On May 11, 2020 Audi of America announced that most of their 2021 vehicles sold in the U.S. and Canada (arriving in the fall) will be equipped with a “host of new Generation 3 infotainment technologies,” and for the first time, consumers in the U.S. will be able to enjoy a hybrid radio experience in an original equipment automotive receiver. In this context, “hybrid” refers to a radio that has both over-the-air and internet connectivity.
In the 2021 Audis, two types of hybrid radio services will be supported – one for FM-band terrestrial radio (both analog and HD Radio signals) as well as the SiriusXM 360L hybrid system. Learn more about the SiriusXM system here. The primary feature supported by the FM-band hybrid radio will be the ability to switch to a streaming audio version of the radio signal when the over-the-air signal becomes unreceivable, for example, when the vehicle drives out of the radio station’s coverage area. Other features include support for station logos and display of song title and artist metadata as well as album art and artist images.
Here is what Audi says about their new hybrid digital radio:
For terrestrial FM or HD FM Radio listeners on the go, hybrid digital radio allows them to continue listening to the same channel even after driving outside of the channel’s range. Either automatically or by request, once the hybrid radio senses a weak radio signal, it will switch to the online, digital version of the same channel. Conversely, the channel will switch back from a digital to a radio signal when it senses better reception.
Upon cycling a vehicle off and on again, the digital [i.e. streaming audio] radio station will continue to play.
This can only happen, though, if the broadcaster is registered with RadioDNS and is providing information to RadioDNS on how to access the station’s audio stream. RadioDNS is a not-for-profit organization that supports hybrid radio globally and, among other things, manages internet-based technologies that can connect hybrid radios to radio stations providing hybrid content like streaming audio URLs.
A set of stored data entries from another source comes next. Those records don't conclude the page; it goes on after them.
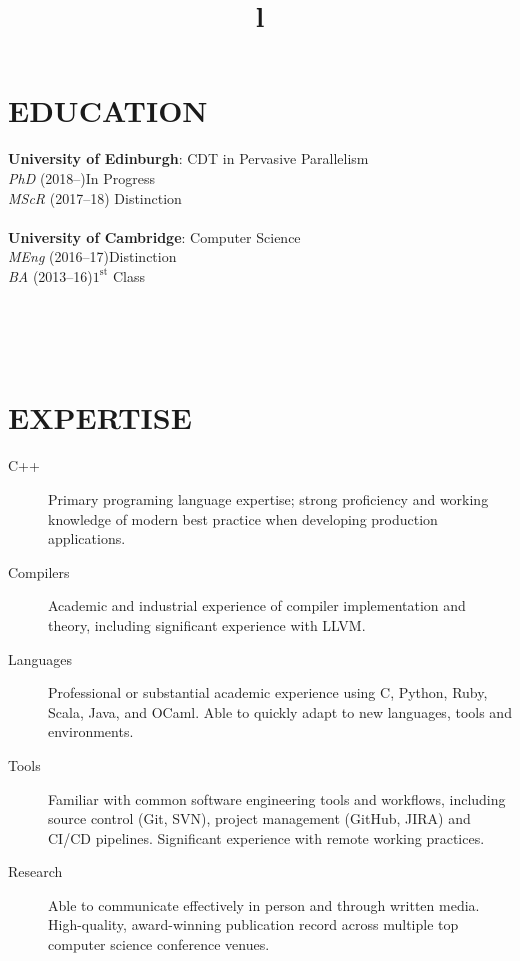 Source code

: \documentclass[margin]{res}
\begin{document}
\begin{resume}

\section{EDUCATION}
\textbf{University of Edinburgh}: CDT in Pervasive Parallelism \\
{\sl PhD} (2018--)\hfill In Progress
\\
{\sl MScR} (2017--18)\hfill
Distinction \\\\
\textbf{University of Cambridge}: Computer Science \\
{\sl MEng} (2016--17)\hfill Distinction \\
{\sl BA} (2013--16)\hfill $1^{\mathrm{st}}$ Class

\begin{format}
\title{l}\\
\\
\body\\
\end{format}

\section{EXPERTISE}

\begin{description}
  \item[C++] Primary programing language expertise; strong proficiency and
    working knowledge of modern best practice when developing production
    applications.
  \item[Compilers] Academic and industrial experience of compiler
implementation and theory, including significant experience with LLVM.
  \item[Languages] Professional or substantial academic experience using C,
    Python, Ruby, Scala, Java, and OCaml. Able to quickly adapt to new
    languages, tools and environments.
  \item[Tools] Familiar with common software engineering tools and workflows,
    including source control (Git, SVN), project management (GitHub, JIRA) and
    CI/CD pipelines. Significant experience with remote working practices.
  \item[Research] Able to communicate effectively in person and through written
    media. High-quality, award-winning publication record across multiple top
    computer science conference venues.
\end{description}


\end{resume}
\end{document}
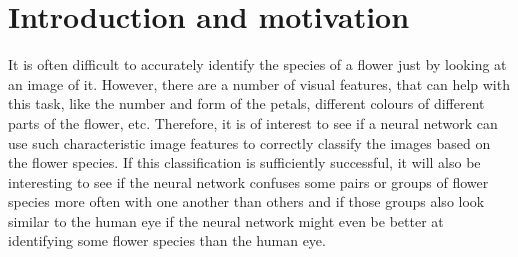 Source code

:\section{Introduction and motivation}
\label{sec:motivation}
It is often difficult to accurately identify the species of a flower just by looking at an image of it. 
However, there are a number of visual features, that can help with this task, like the number and form of the petals, different colours of different parts of the flower, etc.
Therefore, it is of interest to see if a neural network can use such characteristic image features to correctly classify the images based on the flower species.
If this classification is sufficiently successful, it will also be interesting to see if the neural network confuses some pairs or groups of flower species more often with one another than others
and if those groups also look similar to the human eye if the neural network might even be better at identifying some flower species than the human eye. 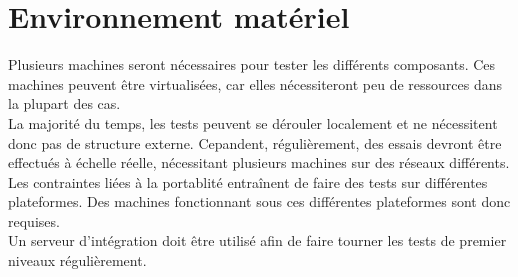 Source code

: \section{Environnement matériel}
Plusieurs machines seront nécessaires pour tester les différents composants. Ces machines peuvent être virtualisées, car elles nécessiteront peu de ressources dans la plupart des cas.\\

La majorité du temps, les tests peuvent se dérouler localement et ne nécessitent donc pas de structure externe. Cepandent, régulièrement, des essais devront être effectués à échelle réelle, nécessitant plusieurs machines sur des réseaux différents.\\

Les contraintes liées à la portablité entraînent de faire des tests sur différentes plateformes. Des machines fonctionnant sous ces différentes plateformes sont donc requises.\\

Un serveur d'intégration doit être utilisé afin de faire tourner les tests de premier niveaux régulièrement.\\
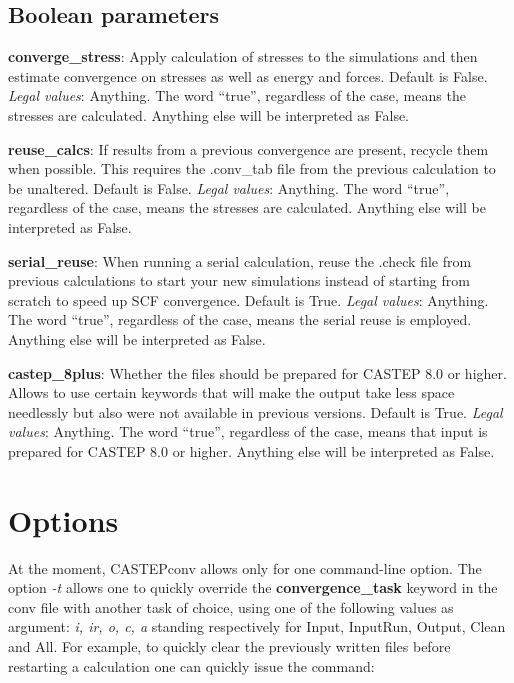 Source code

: \documentclass[10pt]{article}
\begin{document}
\subsection{Boolean parameters}

\textbf{converge\_stress}: Apply calculation of stresses to the simulations and 
then estimate convergence on stresses as well as energy and forces. Default is 
False.\newline
\textit{Legal values}: Anything. The word ``true'', regardless of the case, 
means the stresses are calculated. Anything else will be interpreted as 
False.\newline

\textbf{reuse\_calcs}: If results from a previous convergence are present, 
recycle them when possible. This requires the .conv\_tab file from the previous 
calculation to be unaltered. Default is False.\newline
\textit{Legal values}: Anything. The word ``true'', regardless of the case, 
means the stresses are calculated. Anything else will be interpreted as 
False.\newline

\textbf{serial\_reuse}: When running a serial calculation, reuse the .check file from previous calculations to start your new simulations instead of starting from scratch to speed up SCF convergence. Default is True.\newline
\textit{Legal values}: Anything. The word ``true'', regardless of the case, 
means the serial reuse is employed. Anything else will be interpreted as 
False.\newline

\textbf{castep\_8plus}: Whether the files should be prepared for CASTEP 8.0 or higher. Allows to use certain keywords that will make the output take less space needlessly but also were not available in previous versions. Default is True.\newline
\textit{Legal values}: Anything. The word ``true'', regardless of the case, 
means that input is prepared for CASTEP 8.0 or higher. Anything else will be interpreted as 
False.\newline

\section{Options}

At the moment, CASTEPconv allows only for one command-line option. The option \textit{-t} allows one to quickly override the \textbf{convergence\_task} keyword in the conv file with another task of choice, using one of the following values as argument: \textit{i, ir, o, c, a} standing respectively for Input, InputRun, Output, Clean and All. For example, to quickly clear the previously written files before restarting a calculation one can quickly issue the command:
\end{document}
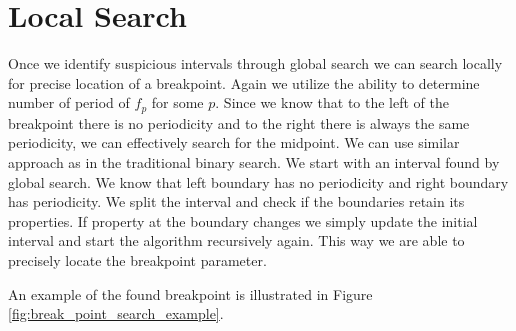 

\section{Local Search}
Once we identify suspicious intervals through global search we can search locally for precise location of a breakpoint.
Again we utilize the ability to determine number of period of $f_p$ for some $p$.
Since we know that to the left of the breakpoint there is no periodicity and to the right there is always the same periodicity, we can effectively search for the midpoint.
We can use similar approach as in the traditional binary search.
We start with an interval found by global search.
We know that left boundary has no periodicity and right boundary has periodicity.
We split the interval and check if the boundaries retain its properties.
If property at the boundary changes we simply update the initial interval and start the algorithm recursively again.
This way we are able to precisely locate the breakpoint parameter.
\par
An example of the found breakpoint is illustrated in Figure \ref{fig:break_point_search_example}.


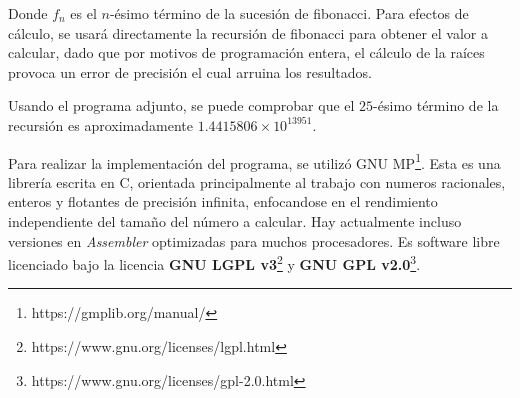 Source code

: Donde $f_n$ es el $n$-ésimo término de la sucesión de fibonacci. Para efectos de cálculo, se usará directamente la recursión de fibonacci para obtener el valor a calcular, dado que por motivos de programación entera, el cálculo de la raíces provoca un error de precisión el cual arruina los resultados.

Usando el programa adjunto, se puede comprobar que el $25$-ésimo término de la recursión es aproximadamente $1.4415806\times10^{13951}$.

Para realizar la implementación del programa, se utilizó GNU MP\footnote{https://gmplib.org/manual/}. Esta es una librería escrita en C, orientada principalmente al trabajo con numeros racionales, enteros y flotantes de precisión infinita, enfocandose en el rendimiento independiente del tamaño del número a calcular. Hay actualmente incluso versiones en \textit{Assembler} optimizadas para muchos procesadores. Es software libre licenciado bajo la licencia \textbf{GNU LGPL v3}\footnote{https://www.gnu.org/licenses/lgpl.html} y \textbf{GNU GPL v2.0}\footnote{https://www.gnu.org/licenses/gpl-2.0.html}. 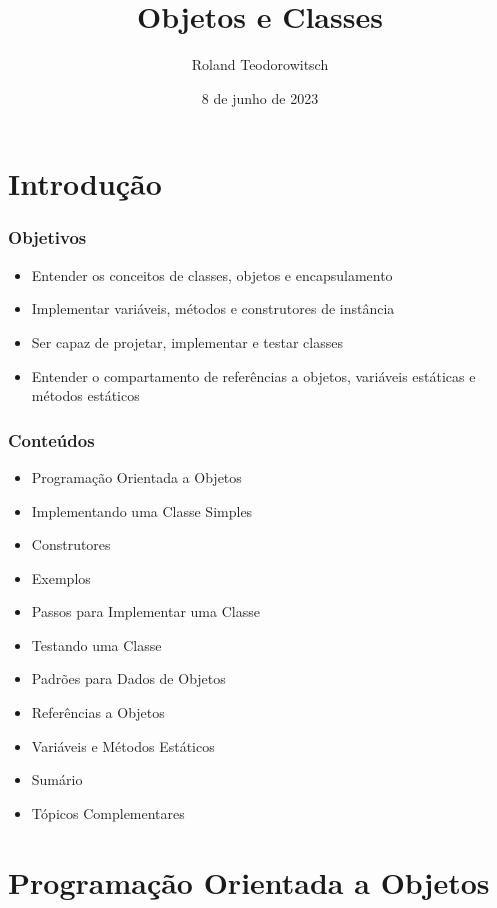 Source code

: \documentclass[xcolor={dvipsnames,table},aspectratio=169]{beamer}
\title[\sc{Objetos e Classes}]{Objetos e Classes}
\author[Roland Teodorowitsch]{Roland Teodorowitsch}
\institute[FPROG - EP - PUCRS]{Fundamentos de Programação - Escola Politécnica - PUCRS}
\date{8 de junho de 2023}
\begin{document}
\justifying

\begin{frame}
	\titlepage
\end{frame}

\section{Introdução}

\begin{frame}\frametitle{Objetivos}
\begin{itemize}
	\item Entender os conceitos de classes, objetos e encapsulamento
	\item Implementar variáveis, métodos e construtores de instância
	\item Ser capaz de projetar, implementar e testar classes
	\item Entender o compartamento de referências a objetos, variáveis estáticas e métodos estáticos
\end{itemize}
\end{frame}

\begin{frame}\frametitle{Conteúdos}
\begin{itemize}
	\item Programação Orientada a Objetos
	\item Implementando uma Classe Simples
	\item Construtores
	\item Exemplos
	\item Passos para Implementar uma Classe

	\item Testando uma Classe
	\item Padrões para Dados de Objetos
	\item Referências a Objetos
	\item Variáveis e Métodos Estáticos
	\item Sumário
	\item Tópicos Complementares
\end{itemize}
\end{frame}

\section{Programação Orientada a Objetos}
\end{document}
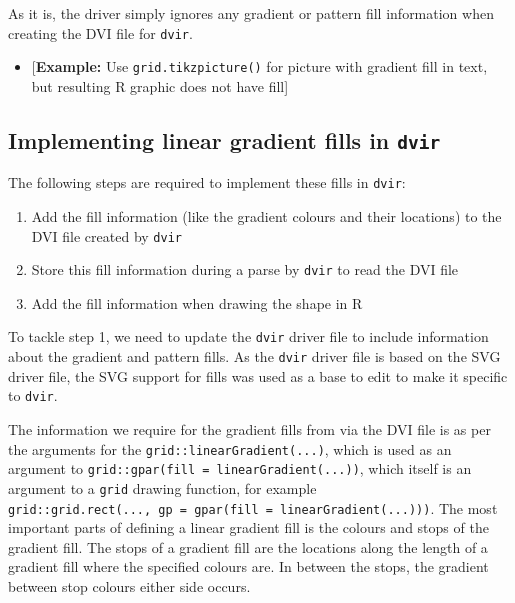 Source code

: \documentclass[]{article}
\providecommand{\tightlist}{%
  \setlength{\itemsep}{0pt}\setlength{\parskip}{0pt}}
\begin{document}
As it is, the \Tikz{} driver simply ignores any gradient or pattern fill
information when creating the DVI file for \texttt{dvir}.

\begin{itemize}
\tightlist
\item
  {[}\textbf{Example:} Use \texttt{grid.tikzpicture()} for picture with
  gradient fill in text, but resulting R graphic does not have fill{]}
\end{itemize}

\subsection{\texorpdfstring{Implementing \Tikz{} linear gradient fills
in
\texttt{dvir}}{Implementing  linear gradient fills in dvir}}\label{implementing-linear-gradient-fills-in-dvir}

The following steps are required to implement these \Tikz{} fills in
\texttt{dvir}:

\begin{enumerate}
\def\labelenumi{\arabic{enumi}.}
\item
  Add the fill information (like the gradient colours and their
  locations) to the DVI file created by \texttt{dvir}
\item
  Store this fill information during a parse by \texttt{dvir} to read
  the DVI file
\item
  Add the fill information when drawing the shape in R
\end{enumerate}

To tackle step 1, we need to update the \texttt{dvir} \Tikz{} driver
file to include information about the gradient and pattern fills. As the
\texttt{dvir} \Tikz{} driver file is based on the SVG \Tikz{} driver
file, the SVG support for \Tikz{} fills was used as a base to edit to
make it specific to \texttt{dvir}.

The information we require for the gradient fills from \Tikz{} via the
DVI file is as per the arguments for the
\texttt{grid::linearGradient(...)}, which is used as an argument to
\texttt{grid::gpar(fill\ =\ linearGradient(...))}, which itself is an
argument to a \texttt{grid} drawing function, for example
\texttt{grid::grid.rect(...,\ gp\ =\ gpar(fill\ =\ linearGradient(...)))}.
The most important parts of defining a linear gradient fill is the
colours and stops of the gradient fill. The stops of a gradient fill are
the locations along the length of a gradient fill where the specified
colours are. In between the stops, the gradient between stop colours
either side occurs.
\end{document}
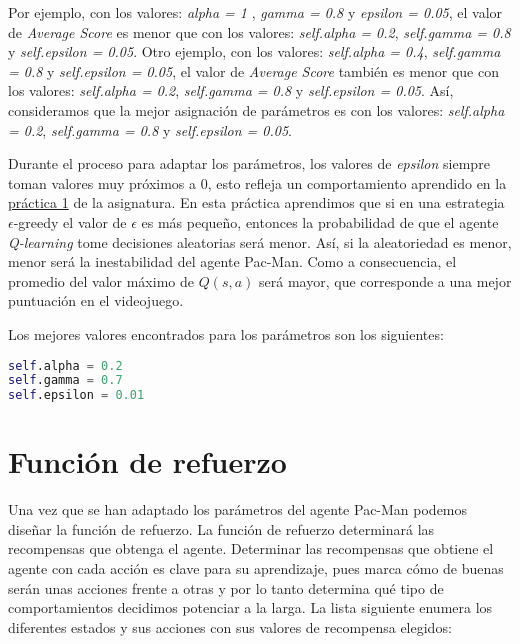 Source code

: \documentclass[11pt]{exam}
\begin{document}
Por ejemplo, con los valores: \textit{alpha = 1} , \textit{gamma = 0.8} y \textit{epsilon = 0.05}, el valor de \textit{Average Score} es menor que con los valores: \textit{self.alpha = 0.2}, \textit{self.gamma = 0.8} y \textit{self.epsilon = 0.05}. Otro ejemplo, con los valores: \textit{self.alpha = 0.4}, \textit{self.gamma = 0.8} y \textit{self.epsilon = 0.05}, el valor de \textit{Average Score} también es menor que con los valores: \textit{self.alpha = 0.2}, \textit{self.gamma = 0.8} y \textit{self.epsilon = 0.05}. Así, consideramos que la mejor asignación de parámetros es con los valores: \textit{self.alpha = 0.2}, \textit{self.gamma = 0.8} y \textit{self.epsilon = 0.05}.

Durante el proceso para adaptar los parámetros, los valores de \textit{epsilon} siempre toman valores muy próximos a 0, esto refleja un comportamiento aprendido en la \href{https://poliformat.upv.es/portal/site/ESP_0_2835/tool/c07b745a-0cfd-44f0-a7a2-9bb22f80c3f7?panel=Main}{práctica 1} de la asignatura. En esta práctica aprendimos que si en una estrategia $\epsilon$-greedy el valor de $\epsilon$ es más pequeño, entonces la probabilidad de que el agente \textit{Q-learning} tome decisiones aleatorias será menor. Así, si la aleatoriedad es menor, menor será la inestabilidad del agente Pac-Man. Como a consecuencia, el promedio del valor máximo de $Q(s,a)$ será mayor, que corresponde a una mejor puntuación en el videojuego.

Los mejores valores encontrados para los parámetros son los siguientes:
\vspace*{3mm}

\begin{lstlisting}[language=python, basicstyle=\footnotesize]
self.alpha = 0.2
self.gamma = 0.7
self.epsilon = 0.01
\end{lstlisting}

\section{Función de refuerzo}\label{refuerzo}

Una vez que se han adaptado los parámetros del agente Pac-Man podemos diseñar la función de refuerzo. La función de refuerzo determinará las recompensas que obtenga el agente. Determinar las recompensas que obtiene el agente con cada acción es clave para su aprendizaje, pues marca cómo de buenas serán unas acciones frente a otras y por lo tanto determina qué tipo de comportamientos decidimos potenciar a la larga. La lista siguiente enumera los diferentes estados y sus acciones con sus valores de recompensa elegidos:
\end{document}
A number of presentations at NAB Show Express (May 13-14, 2020, and now available on-demand) provided more in-depth information on RadioDNS, on hybrid radio in general and on the Audi hybrid radio implementation, in particular:
These NAB Show Express sessions are available to view for free once you have registered on the website. We will revisit this topic on the PILOT blog soon with more information on how broadcasters can get registered with RadioDNS and with more information about the RadioDNS service information file, which includes the basic information needed by the hybrid radio receiver to support basic hybrid radio functions.